● WHAT YOU ARE ASKED TO DO:
Both the line below containing "Você pode usar" and the line containing "[Importando para um", along with every line between them, should be repeated exactly; no other line belongs in the answer.

━━ DATA SHOWN

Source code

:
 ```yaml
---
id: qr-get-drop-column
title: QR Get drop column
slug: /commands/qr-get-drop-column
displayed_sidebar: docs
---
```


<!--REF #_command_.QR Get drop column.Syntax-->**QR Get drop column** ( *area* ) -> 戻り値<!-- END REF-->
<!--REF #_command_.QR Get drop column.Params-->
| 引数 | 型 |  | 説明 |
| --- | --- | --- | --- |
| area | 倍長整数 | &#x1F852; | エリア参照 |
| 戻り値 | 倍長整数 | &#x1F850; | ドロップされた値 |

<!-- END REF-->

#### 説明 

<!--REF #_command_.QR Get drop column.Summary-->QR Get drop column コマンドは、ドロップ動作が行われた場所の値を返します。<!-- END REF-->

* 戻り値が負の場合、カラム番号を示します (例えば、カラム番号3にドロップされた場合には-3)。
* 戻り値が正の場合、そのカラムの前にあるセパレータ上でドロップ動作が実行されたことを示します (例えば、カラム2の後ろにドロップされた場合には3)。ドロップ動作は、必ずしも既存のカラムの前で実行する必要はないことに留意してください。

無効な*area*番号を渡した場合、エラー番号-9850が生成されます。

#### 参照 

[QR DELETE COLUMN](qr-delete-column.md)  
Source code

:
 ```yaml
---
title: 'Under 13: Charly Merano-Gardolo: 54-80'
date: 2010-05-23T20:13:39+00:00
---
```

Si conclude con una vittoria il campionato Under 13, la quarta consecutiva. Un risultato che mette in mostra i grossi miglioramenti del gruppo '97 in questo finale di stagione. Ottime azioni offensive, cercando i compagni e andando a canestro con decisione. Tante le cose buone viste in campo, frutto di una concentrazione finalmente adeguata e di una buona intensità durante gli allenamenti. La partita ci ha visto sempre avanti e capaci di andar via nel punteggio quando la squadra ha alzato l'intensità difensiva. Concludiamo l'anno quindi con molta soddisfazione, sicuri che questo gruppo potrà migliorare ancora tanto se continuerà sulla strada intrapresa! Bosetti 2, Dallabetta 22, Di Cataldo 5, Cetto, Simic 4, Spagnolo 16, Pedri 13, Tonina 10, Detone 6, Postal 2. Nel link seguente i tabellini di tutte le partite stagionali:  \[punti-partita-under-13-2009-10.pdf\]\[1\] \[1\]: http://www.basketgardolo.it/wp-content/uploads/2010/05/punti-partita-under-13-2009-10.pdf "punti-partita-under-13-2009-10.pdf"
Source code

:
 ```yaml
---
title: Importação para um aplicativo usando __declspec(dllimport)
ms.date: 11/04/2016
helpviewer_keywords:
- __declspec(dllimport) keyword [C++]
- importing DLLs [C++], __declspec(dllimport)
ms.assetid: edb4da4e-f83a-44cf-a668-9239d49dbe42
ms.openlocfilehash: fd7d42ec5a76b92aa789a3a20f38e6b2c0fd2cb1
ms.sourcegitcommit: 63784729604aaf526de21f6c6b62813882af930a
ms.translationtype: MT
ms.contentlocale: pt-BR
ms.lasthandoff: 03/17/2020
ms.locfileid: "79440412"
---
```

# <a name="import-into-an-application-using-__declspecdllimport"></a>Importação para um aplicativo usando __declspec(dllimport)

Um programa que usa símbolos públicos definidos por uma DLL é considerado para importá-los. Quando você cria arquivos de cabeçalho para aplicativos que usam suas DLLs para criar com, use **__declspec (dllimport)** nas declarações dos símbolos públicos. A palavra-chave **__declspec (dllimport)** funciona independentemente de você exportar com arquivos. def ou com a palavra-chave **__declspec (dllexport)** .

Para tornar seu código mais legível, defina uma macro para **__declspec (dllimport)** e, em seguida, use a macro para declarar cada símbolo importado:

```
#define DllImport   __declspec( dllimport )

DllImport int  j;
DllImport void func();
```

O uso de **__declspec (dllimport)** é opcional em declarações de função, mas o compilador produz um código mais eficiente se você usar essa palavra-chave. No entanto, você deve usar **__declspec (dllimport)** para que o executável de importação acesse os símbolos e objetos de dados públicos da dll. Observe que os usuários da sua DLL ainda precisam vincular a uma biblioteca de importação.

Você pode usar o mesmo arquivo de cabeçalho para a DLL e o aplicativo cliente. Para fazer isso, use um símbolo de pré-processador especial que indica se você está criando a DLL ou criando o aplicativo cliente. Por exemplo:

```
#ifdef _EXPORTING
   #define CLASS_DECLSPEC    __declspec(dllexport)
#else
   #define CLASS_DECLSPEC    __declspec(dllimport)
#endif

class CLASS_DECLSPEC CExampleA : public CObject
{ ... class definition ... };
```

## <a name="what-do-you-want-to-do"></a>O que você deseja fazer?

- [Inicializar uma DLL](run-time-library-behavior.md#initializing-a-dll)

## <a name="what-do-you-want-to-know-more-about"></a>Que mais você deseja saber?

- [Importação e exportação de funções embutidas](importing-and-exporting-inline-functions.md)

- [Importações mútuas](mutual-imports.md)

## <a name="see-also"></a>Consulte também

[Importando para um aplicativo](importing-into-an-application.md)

━━━━
━━ DATA SHOWN

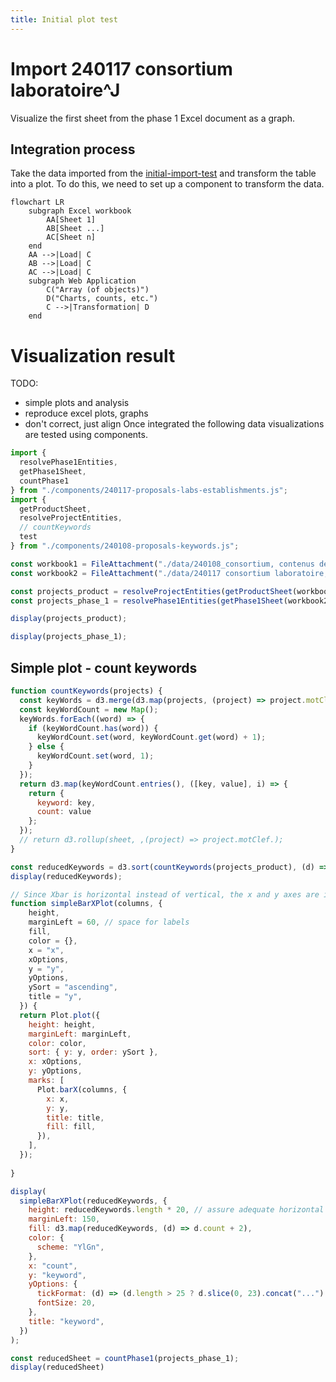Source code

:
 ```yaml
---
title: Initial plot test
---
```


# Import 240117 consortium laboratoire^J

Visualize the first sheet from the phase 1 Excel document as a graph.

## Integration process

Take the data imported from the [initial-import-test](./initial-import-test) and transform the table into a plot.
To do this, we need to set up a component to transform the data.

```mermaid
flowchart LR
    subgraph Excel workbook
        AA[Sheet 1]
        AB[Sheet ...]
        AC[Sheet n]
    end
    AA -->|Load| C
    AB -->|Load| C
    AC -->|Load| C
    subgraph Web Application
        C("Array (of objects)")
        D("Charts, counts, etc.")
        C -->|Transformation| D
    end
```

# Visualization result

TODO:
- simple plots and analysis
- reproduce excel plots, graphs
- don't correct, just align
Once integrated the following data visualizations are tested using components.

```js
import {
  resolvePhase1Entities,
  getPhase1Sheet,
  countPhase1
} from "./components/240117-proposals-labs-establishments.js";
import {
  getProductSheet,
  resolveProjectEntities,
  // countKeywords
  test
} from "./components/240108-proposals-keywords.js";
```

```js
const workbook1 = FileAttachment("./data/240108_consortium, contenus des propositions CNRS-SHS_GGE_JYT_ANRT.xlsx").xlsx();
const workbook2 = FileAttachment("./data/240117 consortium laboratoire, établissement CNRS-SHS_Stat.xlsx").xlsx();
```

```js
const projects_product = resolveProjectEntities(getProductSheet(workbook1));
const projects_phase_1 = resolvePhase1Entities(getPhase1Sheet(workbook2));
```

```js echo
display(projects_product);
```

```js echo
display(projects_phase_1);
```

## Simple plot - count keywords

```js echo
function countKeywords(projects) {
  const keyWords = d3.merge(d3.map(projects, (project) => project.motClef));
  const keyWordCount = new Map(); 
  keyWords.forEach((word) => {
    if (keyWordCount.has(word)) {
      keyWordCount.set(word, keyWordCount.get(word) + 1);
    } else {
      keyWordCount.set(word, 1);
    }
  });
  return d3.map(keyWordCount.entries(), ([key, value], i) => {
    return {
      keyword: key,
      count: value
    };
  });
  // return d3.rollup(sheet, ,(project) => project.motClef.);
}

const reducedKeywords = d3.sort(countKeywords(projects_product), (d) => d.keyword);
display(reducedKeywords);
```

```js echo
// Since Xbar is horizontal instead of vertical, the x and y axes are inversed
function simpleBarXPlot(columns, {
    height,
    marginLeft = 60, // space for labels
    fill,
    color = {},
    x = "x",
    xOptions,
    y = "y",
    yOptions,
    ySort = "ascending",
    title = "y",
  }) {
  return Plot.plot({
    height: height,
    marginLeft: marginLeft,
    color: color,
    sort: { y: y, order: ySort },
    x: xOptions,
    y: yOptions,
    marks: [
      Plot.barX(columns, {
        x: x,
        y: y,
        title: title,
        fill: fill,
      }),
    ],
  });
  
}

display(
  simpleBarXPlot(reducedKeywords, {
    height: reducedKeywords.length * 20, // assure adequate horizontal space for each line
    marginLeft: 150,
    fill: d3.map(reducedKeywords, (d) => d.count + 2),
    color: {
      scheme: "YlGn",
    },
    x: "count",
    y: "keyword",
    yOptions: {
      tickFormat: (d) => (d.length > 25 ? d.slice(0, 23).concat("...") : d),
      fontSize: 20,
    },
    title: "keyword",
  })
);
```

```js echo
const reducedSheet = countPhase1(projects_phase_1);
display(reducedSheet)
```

━━━━

● RESPONSE TO THE TASK:
Você pode usar o mesmo arquivo de cabeçalho para a DLL e o aplicativo cliente. Para fazer isso, use um símbolo de pré-processador especial que indica se você está criando a DLL ou criando o aplicativo cliente. Por exemplo:

```
#ifdef _EXPORTING
   #define CLASS_DECLSPEC    __declspec(dllexport)
#else
   #define CLASS_DECLSPEC    __declspec(dllimport)
#endif

class CLASS_DECLSPEC CExampleA : public CObject
{ ... class definition ... };
```

## <a name="what-do-you-want-to-do"></a>O que você deseja fazer?

- [Inicializar uma DLL](run-time-library-behavior.md#initializing-a-dll)

## <a name="what-do-you-want-to-know-more-about"></a>Que mais você deseja saber?

- [Importação e exportação de funções embutidas](importing-and-exporting-inline-functions.md)

- [Importações mútuas](mutual-imports.md)

## <a name="see-also"></a>Consulte também

[Importando para um aplicativo](importing-into-an-application.md)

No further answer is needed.